倉庫内の明かりを前提に踏み込んで来たので混乱を来した。
放置してある木箱に躓く者。
味方同士でぶつかる者。
何もないのに転がる者。
「止まれ。誰か、明かりを持つ者は急いで点けろ」
俺はクラークとサンチョを探した。
夜目が利くので直ぐに見つけた。
二人は立ち上がることすら出来ないが、
何とかして捕り方から逃れようと最後の足掻き。
毛虫のような動きで出口に移動していた。
そこを捕り方の魔道具の明かりが捉えた。
「お前達、動くな」
携行灯。
片手で持ち運び出来る筒型の照明。
個人のMPを明かりに変換する術式が施されているので、
便利に使えるが問題は価格。
庶民には高い。
俺は懸念した。
二人の口から妖精の存在がばれるのではないかと。
それを読んだのか、アリスが言う。
『私の為に殺すつもり』
『存在がばれちゃ困るだろう』
『問題ないわ。
ランク次第なの。
ランクが下だと妖精は見えないの。
今の私はBランク。
私が存在を誇示しない限り、誰にも見つけられないわ。
まあ、探知とか、気配察知には困るけどね』
でも実際に捕まった奴が言うことか。
クラークの話術と酒に嵌り、簡単に捕まっておいて、その言い草。
反省はないのだろうか。
ないのだろう。
脳筋妖精だから。
俺は逃走を開始した。
隣の屋根に飛び移った。
風魔法が利いて、物音一つ立たない。
勢いのまま、屋根から屋根。
まるで忍者の気分。
アリスはと見ると、何時の間にか俺のローブの端に取り付いていた。
『私、疲れているの。
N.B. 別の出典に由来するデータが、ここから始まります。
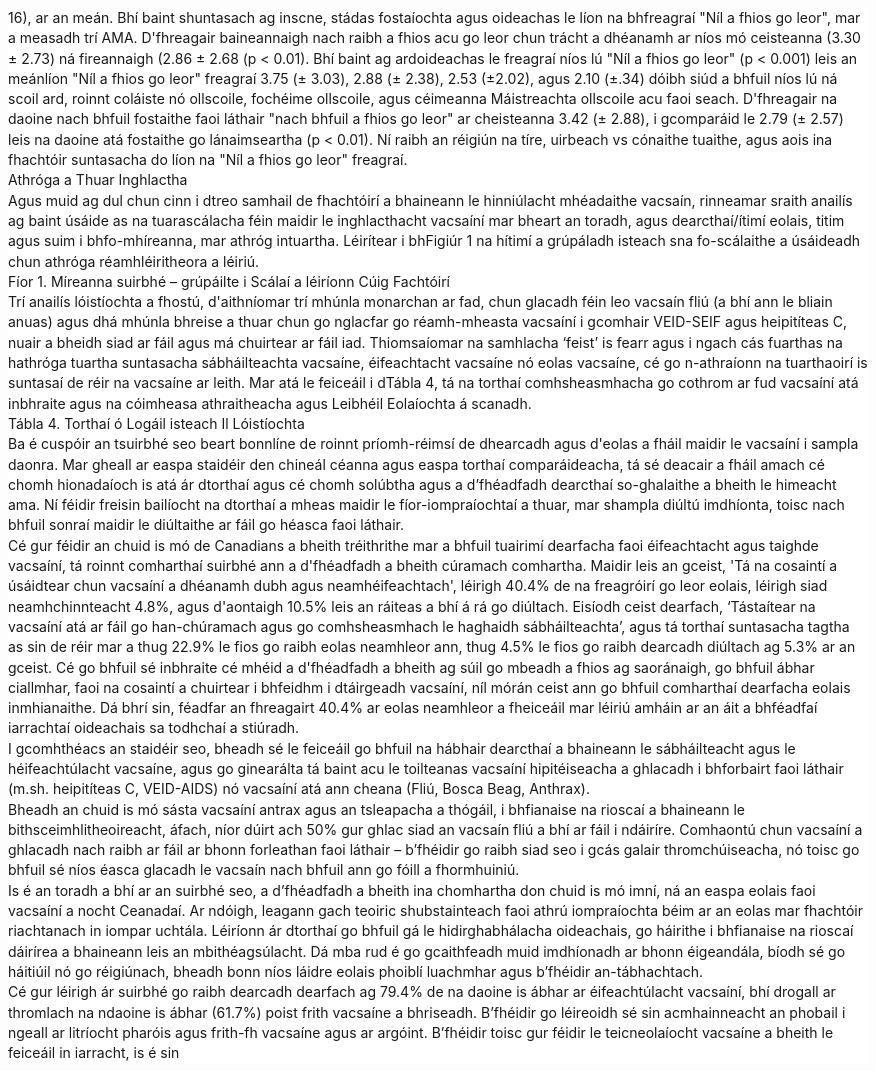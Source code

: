 16), ar an meán. Bhí baint shuntasach ag inscne, stádas fostaíochta agus oideachas le líon na bhfreagraí "Níl a fhios go leor", mar a measadh trí AMA. D'fhreagair baineannaigh nach raibh a fhios acu go leor chun trácht a dhéanamh ar níos mó ceisteanna (3.30 ± 2.73) ná fireannaigh (2.86 ± 2.68 (p < 0.01). Bhí baint ag ardoideachas le freagraí níos lú "Níl a fhios go leor" (p < 0.001) leis an meánlíon "Níl a fhios go leor" freagraí 3.75 (± 3.03), 2.88 (± 2.38), 2.53 (±2.02), agus 2.10 (±.34) dóibh siúd a bhfuil níos lú ná scoil ard, roinnt coláiste nó ollscoile, fochéime ollscoile, agus céimeanna Máistreachta ollscoile acu faoi seach. D'fhreagair na daoine nach bhfuil fostaithe faoi láthair "nach bhfuil a fhios go leor" ar cheisteanna 3.42 (± 2.88), i gcomparáid le 2.79 (± 2.57) leis na daoine atá fostaithe go lánaimseartha (p < 0.01). Ní raibh an réigiún na tíre, uirbeach vs cónaithe tuaithe, agus aois ina fhachtóir suntasacha do líon na "Níl a fhios go leor" freagraí.<br/>Athróga a Thuar Inghlactha<br/>Agus muid ag dul chun cinn i dtreo samhail de fhachtóirí a bhaineann le hinniúlacht mhéadaithe vacsaín, rinneamar sraith anailís ag baint úsáide as na tuarascálacha féin maidir le inghlacthacht vacsaíní mar bheart an toradh, agus dearcthaí/ítimí eolais, titim agus suim i bhfo-mhíreanna, mar athróg intuartha. Léirítear i bhFigiúr 1 na hítimí a grúpáladh isteach sna fo-scálaithe a úsáideadh chun athróga réamhléiritheora a léiriú.<br/>Fíor 1. Míreanna suirbhé – grúpáilte i Scálaí a léiríonn Cúig Fachtóirí<br/>Trí anailís lóistíochta a fhostú, d'aithníomar trí mhúnla monarchan ar fad, chun glacadh féin leo vacsaín fliú (a bhí ann le bliain anuas) agus dhá mhúnla bhreise a thuar chun go nglacfar go réamh-mheasta vacsaíní i gcomhair VEID-SEIF agus heipitíteas C, nuair a bheidh siad ar fáil agus má chuirtear ar fáil iad. Thiomsaíomar na samhlacha ‘feist’ is fearr agus i ngach cás fuarthas na hathróga tuartha suntasacha sábháilteachta vacsaíne, éifeachtacht vacsaíne nó eolas vacsaíne, cé go n-athraíonn na tuarthaoirí is suntasaí de réir na vacsaíne ar leith. Mar atá le feiceáil i dTábla 4, tá na torthaí comhsheasmhacha go cothrom ar fud vacsaíní atá inbhraite agus na cóimheasa athraitheacha agus Leibhéil Eolaíochta á scanadh.<br/>Tábla 4. Torthaí ó Logáil isteach Il Lóistíochta<br/>Ba é cuspóir an tsuirbhé seo beart bonnlíne de roinnt príomh-réimsí de dhearcadh agus d'eolas a fháil maidir le vacsaíní i sampla daonra. Mar gheall ar easpa staidéir den chineál céanna agus easpa torthaí comparáideacha, tá sé deacair a fháil amach cé chomh hionadaíoch is atá ár dtorthaí agus cé chomh solúbtha agus a d’fhéadfadh dearcthaí so-ghalaithe a bheith le himeacht ama. Ní féidir freisin bailíocht na dtorthaí a mheas maidir le fíor-iompraíochtaí a thuar, mar shampla diúltú imdhíonta, toisc nach bhfuil sonraí maidir le diúltaithe ar fáil go héasca faoi láthair.<br/>Cé gur féidir an chuid is mó de Canadians a bheith tréithrithe mar a bhfuil tuairimí dearfacha faoi éifeachtacht agus taighde vacsaíní, tá roinnt comharthaí suirbhé ann a d'fhéadfadh a bheith cúramach comhartha. Maidir leis an gceist, 'Tá na cosaintí a úsáidtear chun vacsaíní a dhéanamh dubh agus neamhéifeachtach', léirigh 40.4% de na freagróirí go leor eolais, léirigh siad neamhchinnteacht 4.8%, agus d'aontaigh 10.5% leis an ráiteas a bhí á rá go diúltach. Eisíodh ceist dearfach, ‘Tástaítear na vacsaíní atá ar fáil go han-chúramach agus go comhsheasmhach le haghaidh sábháilteachta’, agus tá torthaí suntasacha tagtha as sin de réir mar a thug 22.9% le fios go raibh eolas neamhleor ann, thug 4.5% le fios go raibh dearcadh diúltach ag 5.3% ar an gceist. Cé go bhfuil sé inbhraite cé mhéid a d'fhéadfadh a bheith ag súil go mbeadh a fhios ag saoránaigh, go bhfuil ábhar ciallmhar, faoi na cosaintí a chuirtear i bhfeidhm i dtáirgeadh vacsaíní, níl mórán ceist ann go bhfuil comharthaí dearfacha eolais inmhianaithe. Dá bhrí sin, féadfar an fhreagairt 40.4% ar eolas neamhleor a fheiceáil mar léiriú amháin ar an áit a bhféadfaí iarrachtaí oideachais sa todhchaí a stiúradh.<br/>I gcomhthéacs an staidéir seo, bheadh sé le feiceáil go bhfuil na hábhair dearcthaí a bhaineann le sábháilteacht agus le héifeachtúlacht vacsaíne, agus go ginearálta tá baint acu le toilteanas vacsaíní hipitéiseacha a ghlacadh i bhforbairt faoi láthair (m.sh. heipitíteas C, VEID-AIDS) nó vacsaíní atá ann cheana (Fliú, Bosca Beag, Anthrax).<br/>Bheadh an chuid is mó sásta vacsaíní antrax agus an tsleapacha a thógáil, i bhfianaise na rioscaí a bhaineann le bithsceimhlitheoireacht, áfach, níor dúirt ach 50% gur ghlac siad an vacsaín fliú a bhí ar fáil i ndáiríre. Comhaontú chun vacsaíní a ghlacadh nach raibh ar fáil ar bhonn forleathan faoi láthair – b’fhéidir go raibh siad seo i gcás galair thromchúiseacha, nó toisc go bhfuil sé níos éasca glacadh le vacsaín nach bhfuil ann go fóill a fhormhuiniú.<br/>Is é an toradh a bhí ar an suirbhé seo, a d’fhéadfadh a bheith ina chomhartha don chuid is mó imní, ná an easpa eolais faoi vacsaíní a nocht Ceanadaí. Ar ndóigh, leagann gach teoiric shubstainteach faoi athrú iompraíochta béim ar an eolas mar fhachtóir riachtanach in iompar uchtála. Léiríonn ár dtorthaí go bhfuil gá le hidirghabhálacha oideachais, go háirithe i bhfianaise na rioscaí dáirírea a bhaineann leis an mbithéagsúlacht. Dá mba rud é go gcaithfeadh muid imdhíonadh ar bhonn éigeandála, bíodh sé go háitiúil nó go réigiúnach, bheadh bonn níos láidre eolais phoiblí luachmhar agus b’fhéidir an-tábhachtach.<br/>Cé gur léirigh ár suirbhé go raibh dearcadh dearfach ag 79.4% de na daoine is ábhar ar éifeachtúlacht vacsaíní, bhí drogall ar thromlach na ndaoine is ábhar (61.7%) poist frith vacsaíne a bhriseadh. B’fhéidir go léireoidh sé sin acmhainneacht an phobail i ngeall ar litríocht pharóis agus frith-fh vacsaíne agus ar argóint. B’fhéidir toisc gur féidir le teicneolaíocht vacsaíne a bheith le feiceáil in iarracht, is é sin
何か文句ある』
『・・・ありません』
『尋問できなかったけど、次の手は考えてあるんでしょうね』
『任せて。代案はあるよ。
この騒ぎが収まったら、その手の業界の連中を探し出し、
捕らえて尋問しよう』
『分かった。それじゃ、急いで』
俺が屋根から屋根へ飛び移るスピードを上げると、
『わあー、面白い、キャキャキャ』アリスが叫び声。